The African Development Bank (ADB) has received $150 million in funding from the Green Climate Fund (GCF) – a United Nations body that assists developing countries in adapting to or mitigating climate change. The funding was finalized at a GCF board meeting held last week.
The funding will go towards the Desert to Power initiative, a project led by ADB that aims to build 10 GW of PV capacity across multiple countries in the Sahel region of Africa – providing grid-connected electricity to 160 million people, and off-grid power to a further 90 million.
The Sahel is a semi-arid region separating the Sahara Desert to the north from the savanna to the south. While the ADB initiative supports all 11 countries of the region, this round of funding from GCF will primarily go to projects in the G5 Sahel – a French-led cooperation between Burkina Faso, Chad, Mali, Mauritania and Niger.
Shot in the arm
“The Desert to Power G5 Sahel Facility is a significant shot in the arm for the Desert to Power initiative,” said ADB vice president Kevin Kariuki. “It will spur private sector investments in developing solar generation capacity in the G5 Sahel countries. This will provide an opportunity to realize the African Development Bank’s vision of the Desert to Power initiative as an integral part of the solution for tackling climate change in the Sahel. The timing of the approval is also perfect, coming just before COP26.”
The project is expected to mobilize almost $1 billion over a seven-year period, with projects divided into three categories: grid upgrades and storage, to allow for uptake of solar energy; financing for independent power producers to build new solar plants; and technical assistance to support the creation of stable environments for investment.

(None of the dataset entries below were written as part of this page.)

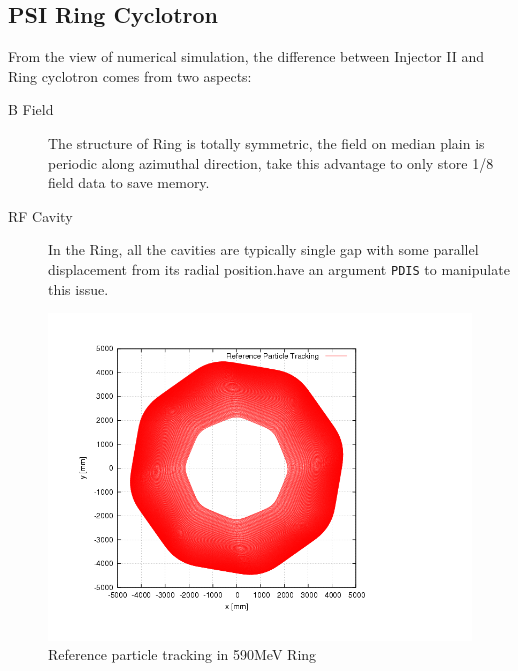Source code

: \subsection{PSI  Ring Cyclotron}
\label{sec:Ring}
From the view of numerical simulation, the difference between Injector II and Ring cyclotron comes from two aspects:
\begin{description}
\item[B Field] The structure of Ring is totally symmetric, the field on median plain is periodic 
along azimuthal direction, \opalcycl take this advantage to only store 1/8 field data to save memory.

\item[RF Cavity] In the Ring, all the cavities are typically single gap with some parallel displacement from its
radial position.\opalcycl have an argument \texttt{PDIS} to manipulate this issue.  
\end{description}
\begin{figure}[ht]
  \begin{center} 
    \includegraphics[width=0.8\linewidth,angle=0]{figures/cyclotron/AEO_Ring.png}
    \caption{Reference particle tracking in 590MeV Ring}
    \label{fig:reference orbit}
  \end{center}
\end{figure}

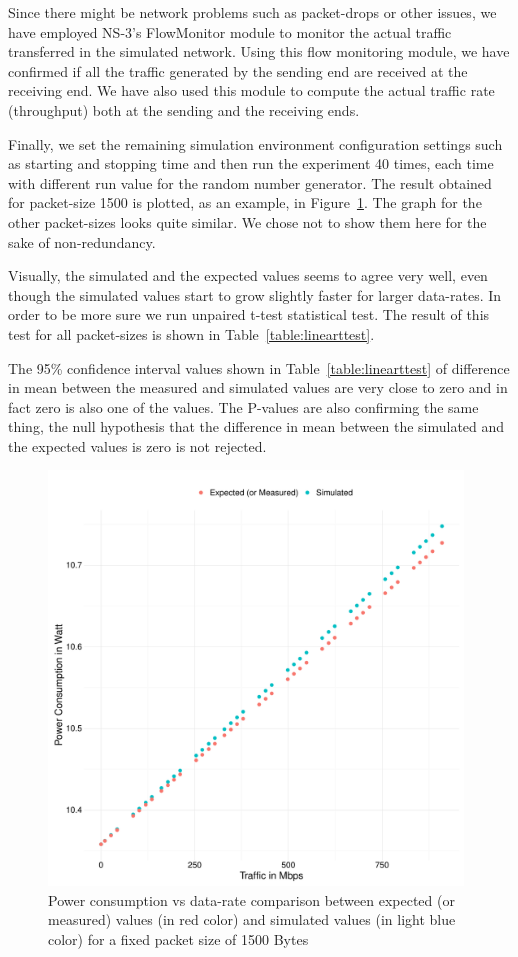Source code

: Since there might be network problems such as packet-drops or other issues, we have employed NS-3's FlowMonitor module to monitor the actual traffic transferred in the simulated network. Using this flow monitoring module, we have confirmed if all the traffic generated by the sending end are received at the receiving end. We have also used this module to compute the actual traffic rate (throughput) both at the sending and the receiving ends.

Finally, we set the remaining simulation environment configuration settings such as starting and stopping time and then run the experiment 40 times, each time with different run value for the random number generator. The result obtained for packet-size 1500 is plotted, as an example, in Figure~\ref{fig:linear}. The graph for the other packet-sizes looks quite similar. We chose not to show them here for the sake of non-redundancy. 

Visually, the simulated and the expected values seems to agree very well, even though the simulated values start to grow slightly faster for larger data-rates. In order to be more sure we run unpaired t-test statistical test. The result of this test for all packet-sizes is shown in Table~\ref{table:linearttest}. 

The 95\% confidence interval values shown in Table~\ref{table:linearttest} of difference in mean between the measured and simulated values are very close to zero and in fact zero is also one of the values. The P-values are also confirming the same thing, the null hypothesis that the difference in mean between the simulated and the expected values is zero is not rejected. 

\begin{figure}[ht]
	\begin{center}
		\includegraphics[width=11cm]{images/simulatedvsexpectedlinear.pdf}
		\caption{Power consumption vs data-rate comparison between expected (or measured) values (in red color) and simulated values (in light blue color) for a fixed packet size of 1500 Bytes}
		\label{fig:linear}
	\end{center}
\end{figure}

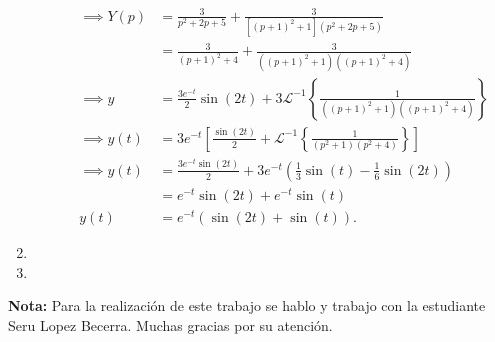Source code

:\documentclass[12pt]{exam}
\newcommand{\Laplace}{\mathscr{L}}
\begin{document}
\begin{enumerate}
\begin{enumerate}
\begin{align*}
		\implies Y\left( p \right) &= \frac{3}{p^2 + 2p + 5} + \frac{3}{\left[ \left( p + 1 \right)^2 + 1 \right] \left( p^2 + 2p + 5 \right) } \\
		&= \frac{3}{\left( p + 1 \right)^2 + 4} + \frac{3}{\left( \left( p + 1 \right)^2 + 1 \right) \left( \left( p + 1 \right)^2 + 4 \right) } \\
		\implies y &= \frac{3e^{-t}}{2}\sin\left( 2t \right) + 3\Laplace^{-1}\left\{ \frac{1}{\left( \left( p + 1 \right)^2 + 1 \right) \left( \left( p + 1 \right)^2 + 4 \right) } \right\} \\
		\implies y\left( t \right) &= 3e^{-t}\left[ \frac{\sin\left( 2t \right) }{2} + \Laplace^{-1}\left\{ \frac{1}{\left( p^2 + 1 \right) \left( p^2 + 4 \right) } \right\} \right] \\
		\implies y\left( t \right) &= \frac{3e^{-t}\sin\left( 2t \right) }{2} + 3e^{-t}\left( \frac{1}{3}\sin\left( t \right) - \frac{1}{6}\sin\left( 2t \right)  \right)  \\
		&= e^{-t}\sin\left( 2t \right) + e^{-t}\sin\left( t \right) \\
		y\left( t \right) &= e^{-t}\left( \sin\left( 2t \right) + \sin\left( t \right)  \right) 
	      .\end{align*}
	  \end{enumerate}
	\item 
	\item 
\end{enumerate}

\textbf{Nota:} Para la realización de este trabajo se hablo y trabajo con la estudiante Seru Lopez Becerra. Muchas gracias por su atención.
\end{document}

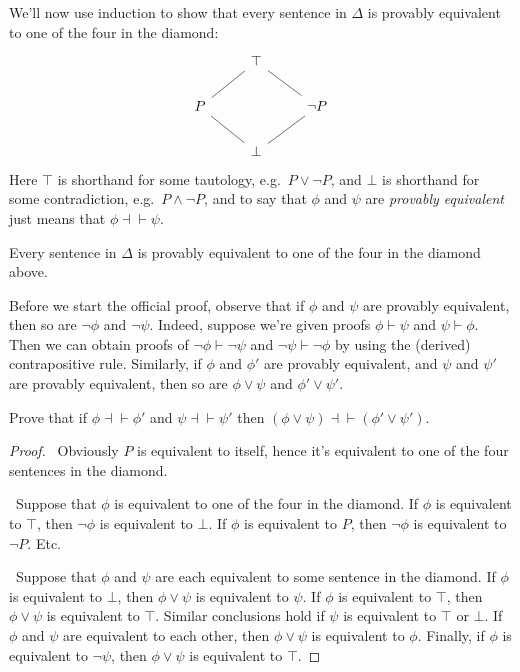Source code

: We'll now use induction to show that every sentence in $\Delta$ is
provably equivalent to one of the four in the diamond:
\[ \begin{tikzcd} & \arrow[-]{dl} \top \arrow[-]{dr} & \\
    P & & \neg P \\
    & \arrow[-]{ul} \bot \arrow[-]{ur} & \end{tikzcd} \] Here $\top$
is shorthand for some tautology, e.g.\ $P\vee\neg P$, and $\bot$ is
shorthand for some contradiction, e.g.\ $P\wedge\neg P$, and to say
that $\phi$ and $\psi$ are \emph{provably equivalent} just means that
$\phi\dashv\vdash\psi$.

\begin{prop} Every sentence in $\Delta$ is provably equivalent to one of
   the four in the diamond above.
\end{prop}

 Before we start the official proof, observe that if $\phi$ and $\psi$
 are provably equivalent, then so are $\neg\phi$ and $\neg\psi$.
 Indeed, suppose we're given proofs $\phi\vdash\psi$ and
 $\psi\vdash\phi$.  Then we can obtain proofs of
 $\neg\phi\vdash\neg\psi$ and $\neg\psi\vdash\neg\phi$ by using the
 (derived) contrapositive rule.  Similarly, if $\phi$ and $\phi '$ are
 provably equivalent, and $\psi$ and $\psi '$ are provably equivalent,
 then so are $\phi\vee\psi$ and $\phi '\vee\psi
 '$.

 \begin{exercise} Prove that if $\phi\dashv\vdash\phi '$ and
   $\psi\dashv\vdash\psi '$ then
   $(\phi\vee\psi )\dashv\vdash (\phi '\vee\psi ')$. \end{exercise}
 
 \begin{proof}   \, Obviously $P$ is equivalent to itself, hence it's
   equivalent to one of the four sentences in the diamond.

   \bigskip \noindent {} \, Suppose that $\phi$ is equivalent to one of
   the four in the diamond.  If $\phi$ is equivalent to $\top$, then
   $\neg\phi$ is equivalent to $\bot$.  If $\phi$ is equivalent to
   $P$, then $\neg\phi$ is equivalent to $\neg P$.  Etc.

   \bigskip \noindent {} \, Suppose that $\phi$
   and $\psi$ are each equivalent to some sentence in the diamond.  If
   $\phi$ is equivalent to $\bot$, then $\phi\vee\psi$ is equivalent
   to $\psi$.  If $\phi$ is equivalent to $\top$, then $\phi\vee\psi$
   is equivalent to $\top$.  Similar conclusions hold if $\psi$ is
   equivalent to $\top$ or $\bot$.  If $\phi$ and $\psi$ are
   equivalent to each other, then $\phi\vee\psi$ is equivalent to
   $\phi$.  Finally, if $\phi$ is equivalent to $\neg\psi$, then
   $\phi\vee\psi$ is equivalent to $\top$.
 \end{proof}

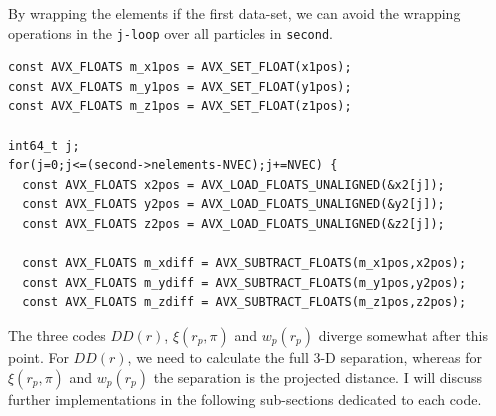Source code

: \documentclass[12pt,titlepage]{article}
\newcommand{\xir}{\ensuremath{{DD(r)}}\xspace}
\newcommand{\wprp}{\ensuremath{{w_p(r_p)}}\xspace}
\newcommand{\xirppi}{\ensuremath{{\xi(r_p,\pi)}}\xspace}
\begin{document}
By wrapping the elements if the first data-set, we can avoid the wrapping operations in the \texttt{j-loop} over all particles in \texttt{second}. 
\begin{lstlisting}[label={code:looping_over_second_particles},caption={AVX intrinsics for looping over all particles in the \texttt{second} cell. PERIODIC boundary conditions have 
already been accounted for in \texttt{x1pos,y1pos,z1pos} variables.}]
const AVX_FLOATS m_x1pos = AVX_SET_FLOAT(x1pos);
const AVX_FLOATS m_y1pos = AVX_SET_FLOAT(y1pos);
const AVX_FLOATS m_z1pos = AVX_SET_FLOAT(z1pos);

int64_t j;
for(j=0;j<=(second->nelements-NVEC);j+=NVEC) {
  const AVX_FLOATS x2pos = AVX_LOAD_FLOATS_UNALIGNED(&x2[j]);
  const AVX_FLOATS y2pos = AVX_LOAD_FLOATS_UNALIGNED(&y2[j]);
  const AVX_FLOATS z2pos = AVX_LOAD_FLOATS_UNALIGNED(&z2[j]);
  
  const AVX_FLOATS m_xdiff = AVX_SUBTRACT_FLOATS(m_x1pos,x2pos);
  const AVX_FLOATS m_ydiff = AVX_SUBTRACT_FLOATS(m_y1pos,y2pos);
  const AVX_FLOATS m_zdiff = AVX_SUBTRACT_FLOATS(m_z1pos,z2pos);
\end{lstlisting}  

The three codes \xir, \xirppi and \wprp diverge somewhat after this point. For \xir, we need to calculate the full 3-D separation, whereas for \xirppi and \wprp 
the separation is the projected distance. I will discuss further implementations in the following sub-sections dedicated to each code. 
\end{document}
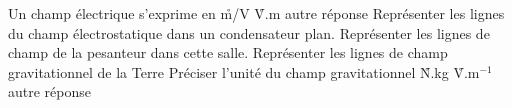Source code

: \q
Un champ électrique s'exprime en 
\r
m/V
\r
V.m
\rv
autre réponse
\q
Représenter les lignes du champ électrostatique dans un condensateur plan.
\q
Représenter les lignes de champ de la pesanteur dans cette salle.
\q
Représenter les lignes de champ gravitationnel de la Terre
\q
Préciser l'unité du champ gravitationnel
\r
N.kg
\r
V.m$^{-1}$
\rv
autre réponse


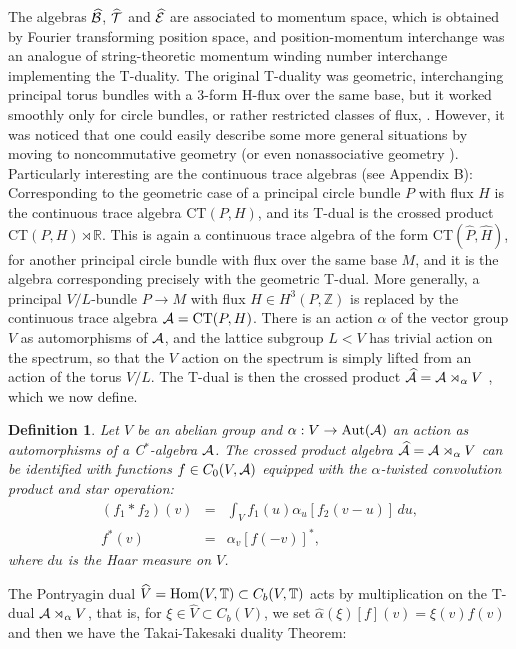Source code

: \documentclass[11pt]{article}
\newcommand{\real}{{\mathbb R}}
\newcommand{\torus}{{\mathbb T}}
\newcommand{\integer}{{\mathbb Z}}
\newcommand{\dual}[1]{{\widehat{#1}}}
\newcommand{\alg}{{\cal A}}
\newcommand{\cb}{{\cal B}}
\newcommand{\ce}{{\cal E}}
\newcommand{\cT}{{\cal T}}
\newcommand{\aut}{{\rm Aut}}
\newcommand{\wh}[1]{\widehat{#1}}
\newtheorem{definition}[theorem]{Definition}
\begin{document}
The algebras $\wh{\cb}$, $\wh{\cT}$ and $\wh{\ce}$ are associated to momentum space, which is obtained by Fourier transforming position space, and  position-momentum interchange was an analogue of string-theoretic momentum winding number interchange implementing the T-duality.
The original T-duality was geometric, interchanging principal torus bundles with a 3-form H-flux over the same base, but it worked smoothly only for circle bundles, or rather restricted classes of flux, \cite{BEM}. However, it was noticed that one could easily describe some more general situations by moving to noncommutative geometry \cite{MR} (or even nonassociative geometry \cite{BHM06,BHM10}). Particularly interesting are the continuous trace algebras (see Appendix B):
Corresponding to the geometric case of a principal circle bundle $P$ with flux $H$ is the continuous trace algebra CT$(P,H)$, and its T-dual is the crossed product CT$(P,H)\rtimes \real$. This is again a continuous trace algebra of the form CT$(\wh{P},\wh{H})$, for another principal circle bundle with flux over the same base $M$, and it is the algebra corresponding precisely with the geometric T-dual. More generally, a principal $V/L$-bundle $P \to M$ with flux $H \in H^3(P,\integer)$ is replaced by the continuous trace algebra $\alg = {\rm CT}(P,H)$. There is an action $\alpha$ of the  vector group $V$  as automorphisms of $\alg$, and the lattice subgroup $L < V$ has trivial action on the spectrum, so that the $V$ action on the spectrum is simply lifted from an action of the torus $V/L$. The T-dual is then the crossed product $\wh{\alg} = \alg\rtimes_\alpha V$ \cite{RR}, which we now define.

\begin{definition}
Let $V$ be an abelian group and $\alpha: V \to \aut(\alg)$ an action as automorphisms of a C$^*$-algebra $\alg$.
The crossed product algebra $\dual{\alg} = \alg\rtimes_\alpha V$ can be identified with functions $f \in C_0(V,\alg)$  equipped with the $\alpha$-twisted convolution product and star operation:
\begin{eqnarray*}
(f_1*f_2)(v) &=& \int_V f_1(u)\alpha_u[f_2(v-u)]\,du,\\
f^*(v) &=& \alpha_v[f(-v)]^*,
\end{eqnarray*}
where $du$ is the Haar measure on $V$.
\end{definition}

The  Pontryagin dual $\wh{V} = {\rm Hom}(V,\torus) \subset C_b(V,\torus)$ acts by multiplication on the T-dual $\alg\rtimes_\alpha V$, that is, for $\xi\in \wh{V} \subset C_b(V)$, we set $\wh{\alpha}(\xi)[f](v) = \xi(v)f(v)$ and then we have the Takai-Takesaki duality Theorem:
\end{document}
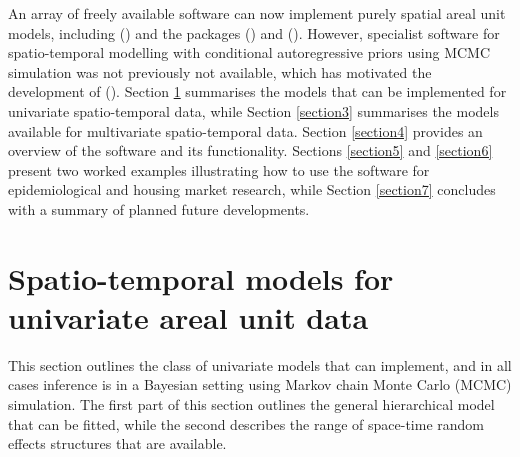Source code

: \documentclass[article, nojss]{jss}
\begin{document}
\hspace{1cm} An array of freely available software can now implement purely spatial areal unit models, including  (\citealp{lunn2009}) and the  packages   (\citealp{lee2013}) and  (\citealp{rue2009}).  However, specialist software for spatio-temporal modelling with conditional autoregressive priors  using MCMC simulation was not previously not available, which has  motivated the development of  (\citealp{lee2018}). Section \ref{section2} summarises the models that can be implemented for univariate spatio-temporal data, while Section \ref{section3} summarises the models available for multivariate spatio-temporal data. Section \ref{section4} provides an overview of the software and its functionality. Sections \ref{section5} and \ref{section6} present two worked examples illustrating how to use the software for epidemiological and housing market research, while Section \ref{section7} concludes with a summary of planned future developments.



\section{Spatio-temporal models for univariate areal unit data}\label{section2}
This section outlines the class of univariate models that  can implement, and in all cases inference is in a Bayesian setting using Markov chain Monte Carlo (MCMC) simulation. The first part of this section outlines the general hierarchical model that can be fitted, while the second describes the range of space-time random effects structures that are available.
\end{document}
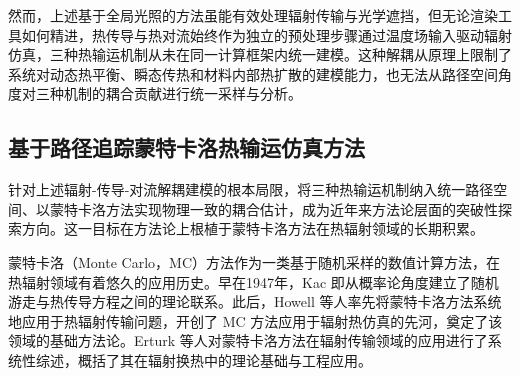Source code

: 然而，上述基于全局光照的方法虽能有效处理辐射传输与光学遮挡，但无论渲染工具如何精进，热传导与热对流始终作为独立的预处理步骤通过温度场输入驱动辐射仿真，三种热输运机制从未在同一计算框架内统一建模。这种解耦从原理上限制了系统对动态热平衡、瞬态传热和材料内部热扩散的建模能力，也无法从路径空间角度对三种机制的耦合贡献进行统一采样与分析。

\subsection{基于路径追踪蒙特卡洛热输运仿真方法}

针对上述辐射-传导-对流解耦建模的根本局限，将三种热输运机制纳入统一路径空间、以蒙特卡洛方法实现物理一致的耦合估计，成为近年来方法论层面的突破性探索方向。这一目标在方法论上根植于蒙特卡洛方法在热辐射领域的长期积累。

蒙特卡洛（Monte Carlo，MC）方法作为一类基于随机采样的数值计算方法，在热辐射领域有着悠久的应用历史。早在1947年，Kac 即从概率论角度建立了随机游走与热传导方程之间的理论联系\cite{kacRandomWalkTheory1947}。此后，Howell 等人率先将蒙特卡洛方法系统地应用于热辐射传输问题，开创了 MC 方法应用于辐射热仿真的先河，奠定了该领域的基础方法论\cite{howellMonteCarloSolution1964,howellApplicationMonteCarlo1969}。Erturk 等人对蒙特卡洛方法在辐射传输领域的应用进行了系统性综述，概括了其在辐射换热中的理论基础与工程应用\cite{erturkMonteCarloMethods2017}。


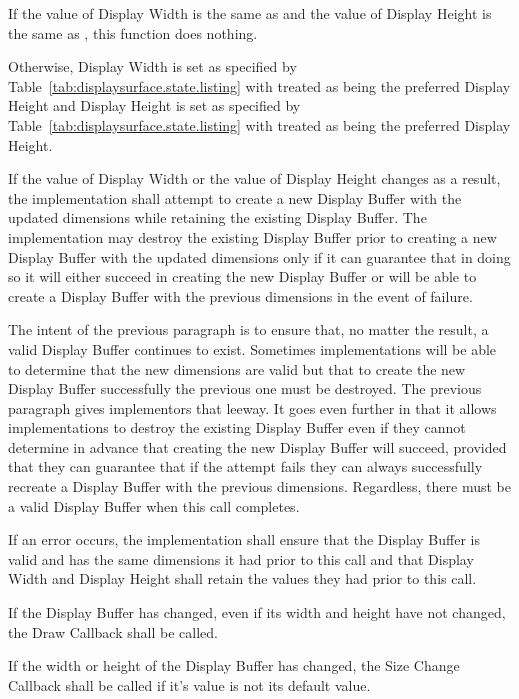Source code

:\begin{itemdescr}
\pnum
\effects
If the value of Display Width is the same as  and the value of Display Height is the same as , this function does nothing.

\pnum
Otherwise, Display Width is set as specified by Table~\ref{tab:displaysurface.state.listing} with  treated as being the preferred Display Height and Display Height is set as specified by Table~\ref{tab:displaysurface.state.listing} with  treated as being the preferred Display Height.

\pnum
If the value of Display Width or the value of Display Height changes as a result, the implementation shall attempt to create a new Display Buffer with the updated dimensions while retaining the existing Display Buffer. The implementation may destroy the existing Display Buffer prior to creating a new Display Buffer with the updated dimensions only if it can guarantee that in doing so it will either succeed in creating the new Display Buffer or will be able to create a Display Buffer with the previous dimensions in the event of failure.

\pnum
\begin{note}
The intent of the previous paragraph is to ensure that, no matter the result, a valid Display Buffer continues to exist. Sometimes implementations will be able to determine that the new dimensions are valid but that to create the new Display Buffer successfully the previous one must be destroyed. The previous paragraph gives implementors that leeway. It goes even further in that it allows implementations to destroy the existing Display Buffer even if they cannot determine in advance that creating the new Display Buffer will succeed, provided that they can guarantee that if the attempt fails they can always successfully recreate a Display Buffer with the previous dimensions. Regardless, there must be a valid Display Buffer when this call completes.
\end{note}

\pnum
If an error occurs, the implementation shall ensure that the Display Buffer is valid and has the same dimensions it had prior to this call and that Display Width and Display Height shall retain the values they had prior to this call.

\pnum
If the Display Buffer has changed, even if its width and height have not changed, the Draw Callback shall be called.

\pnum
If the width or height of the Display Buffer has changed, the Size Change Callback shall be called if it's value is not its default value.


\end{itemdescr}
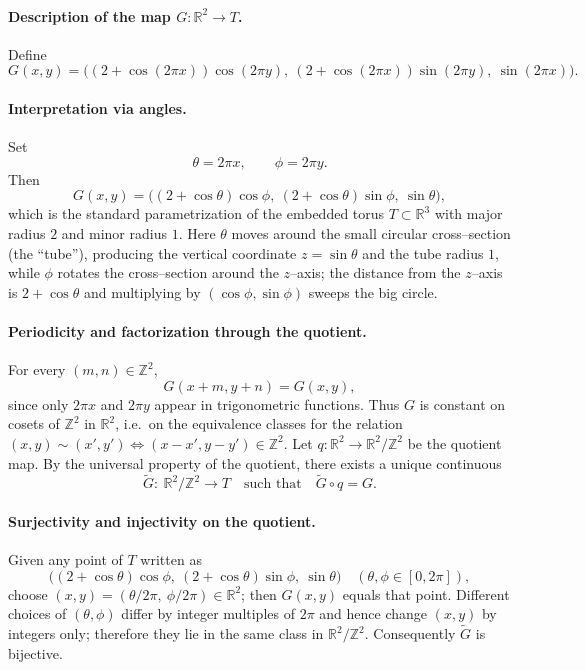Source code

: \documentclass[12pt,a4paper]{article}
\theoremstyle{plain}
\theoremstyle{definition}
\theoremstyle{remark}
\theoremstyle{remark}
\begin{document}
	\paragraph{Description of the map $G:\mathbb{R}^2\to T$.}
	Define
	\[
	G(x,y)=\Big((2+\cos(2\pi x))\cos(2\pi y),\ (2+\cos(2\pi x))\sin(2\pi y),\ \sin(2\pi x)\Big).
	\]
	
	\paragraph{Interpretation via angles.}
	Set
	\[
	\theta=2\pi x,\qquad \phi=2\pi y.
	\]
	Then
	\[
	G(x,y)=\bigl((2+\cos\theta)\cos\phi,\ (2+\cos\theta)\sin\phi,\ \sin\theta\bigr),
	\]
	which is the standard parametrization of the embedded torus $T\subset\mathbb{R}^3$
	with major radius $2$ and minor radius $1$.
	Here $\theta$ moves around the small circular cross--section (the ``tube''),
	producing the vertical coordinate $z=\sin\theta$ and the tube radius $1$,
	while $\phi$ rotates the cross--section around the $z$--axis; the distance from the
	$z$--axis is $2+\cos\theta$ and multiplying by $(\cos\phi,\sin\phi)$ sweeps the big circle.
	
	\paragraph{Periodicity and factorization through the quotient.}
	For every $(m,n)\in\mathbb{Z}^2$,
	\[
	G(x+m,y+n)=G(x,y),
	\]
	since only $2\pi x$ and $2\pi y$ appear in trigonometric functions.
	Thus $G$ is constant on cosets of $\mathbb{Z}^2$ in $\mathbb{R}^2$, i.e.\ on the equivalence
	classes for the relation $(x,y)\sim(x',y')\iff (x-x',y-y')\in\mathbb{Z}^2$.
	Let $q:\mathbb{R}^2\to\mathbb{R}^2/\mathbb{Z}^2$ be the quotient map.
	By the universal property of the quotient, there exists a unique continuous
	\[
	\tilde G:\ \mathbb{R}^2/\mathbb{Z}^2 \longrightarrow T \quad\text{such that}\quad \tilde G\circ q = G.
	\]
	
	\paragraph{Surjectivity and injectivity on the quotient.}
	Given any point of $T$ written as
	\[
	\bigl((2+\cos\theta)\cos\phi,\ (2+\cos\theta)\sin\phi,\ \sin\theta\bigr)
	\quad (\theta,\phi\in[0,2\pi]),
	\]
	choose $(x,y)=(\theta/2\pi,\ \phi/2\pi)\in\mathbb{R}^2$; then $G(x,y)$ equals that point.
	Different choices of $(\theta,\phi)$ differ by integer multiples of $2\pi$ and hence change
	$(x,y)$ by integers only; therefore they lie in the same class in $\mathbb{R}^2/\mathbb{Z}^2$.
	Consequently $\tilde G$ is bijective.
	
\end{document}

“We are proud to be part of this innovative project with our partners at the African Development Bank,” said GCF Deputy Executive Director Javier Manzanares. “The Desert to Power G5 Sahel Facility has the potential to make an enormous difference in people’s lives across the Sahel by tapping into the immense potential of solar energy, generating cheaper, reliable, and low-emission electricity. GCF’s catalytic financing alongside that of the African Development Bank and the private sector will together mobilise nearly $1 billion for this truly transformative project.”